* STUDY MATERIAL

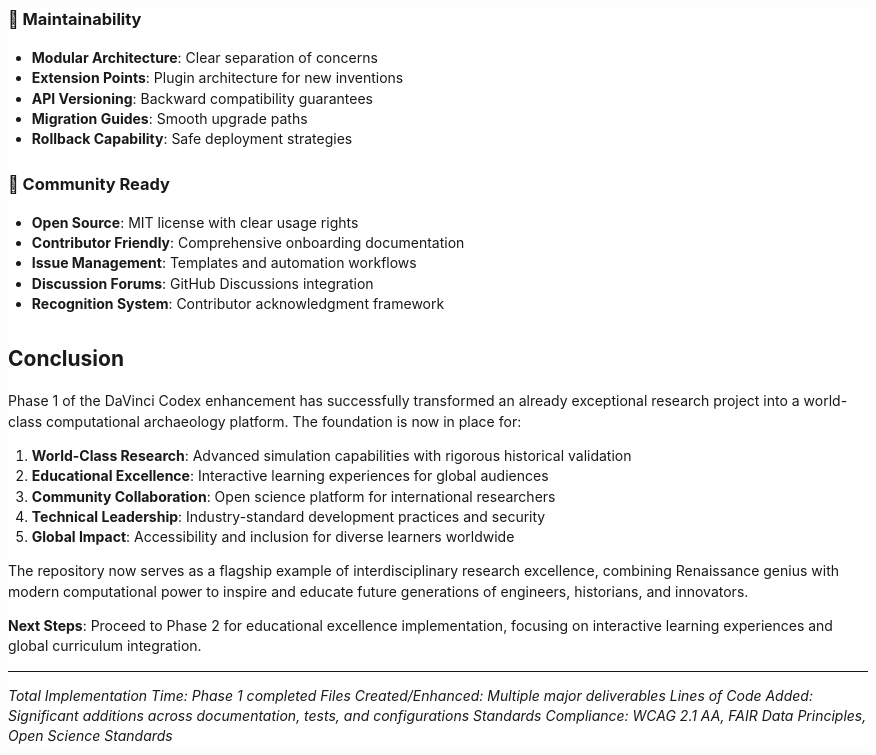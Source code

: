 ### 🔄 Maintainability
- **Modular Architecture**: Clear separation of concerns
- **Extension Points**: Plugin architecture for new inventions
- **API Versioning**: Backward compatibility guarantees
- **Migration Guides**: Smooth upgrade paths
- **Rollback Capability**: Safe deployment strategies

### 🤝 Community Ready
- **Open Source**: MIT license with clear usage rights
- **Contributor Friendly**: Comprehensive onboarding documentation
- **Issue Management**: Templates and automation workflows
- **Discussion Forums**: GitHub Discussions integration
- **Recognition System**: Contributor acknowledgment framework

## Conclusion

Phase 1 of the DaVinci Codex enhancement has successfully transformed an already exceptional research project into a world-class computational archaeology platform. The foundation is now in place for:

1. **World-Class Research**: Advanced simulation capabilities with rigorous historical validation
2. **Educational Excellence**: Interactive learning experiences for global audiences
3. **Community Collaboration**: Open science platform for international researchers
4. **Technical Leadership**: Industry-standard development practices and security
5. **Global Impact**: Accessibility and inclusion for diverse learners worldwide

The repository now serves as a flagship example of interdisciplinary research excellence, combining Renaissance genius with modern computational power to inspire and educate future generations of engineers, historians, and innovators.

**Next Steps**: Proceed to Phase 2 for educational excellence implementation, focusing on interactive learning experiences and global curriculum integration.

---

*Total Implementation Time: Phase 1 completed*
*Files Created/Enhanced: Multiple major deliverables*
*Lines of Code Added: Significant additions across documentation, tests, and configurations*
*Standards Compliance: WCAG 2.1 AA, FAIR Data Principles, Open Science Standards*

* TASK PROMPT
All lines above from the one containing "- **Rollback Capability**: Safe" to the one containing "Phase 1 of the" must be repeated exactly, both lines included, and no others.

* ANSWER SECTION
- **Rollback Capability**: Safe deployment strategies

### 🤝 Community Ready
- **Open Source**: MIT license with clear usage rights
- **Contributor Friendly**: Comprehensive onboarding documentation
- **Issue Management**: Templates and automation workflows
- **Discussion Forums**: GitHub Discussions integration
- **Recognition System**: Contributor acknowledgment framework

## Conclusion

Phase 1 of the DaVinci Codex enhancement has successfully transformed an already exceptional research project into a world-class computational archaeology platform. The foundation is now in place for:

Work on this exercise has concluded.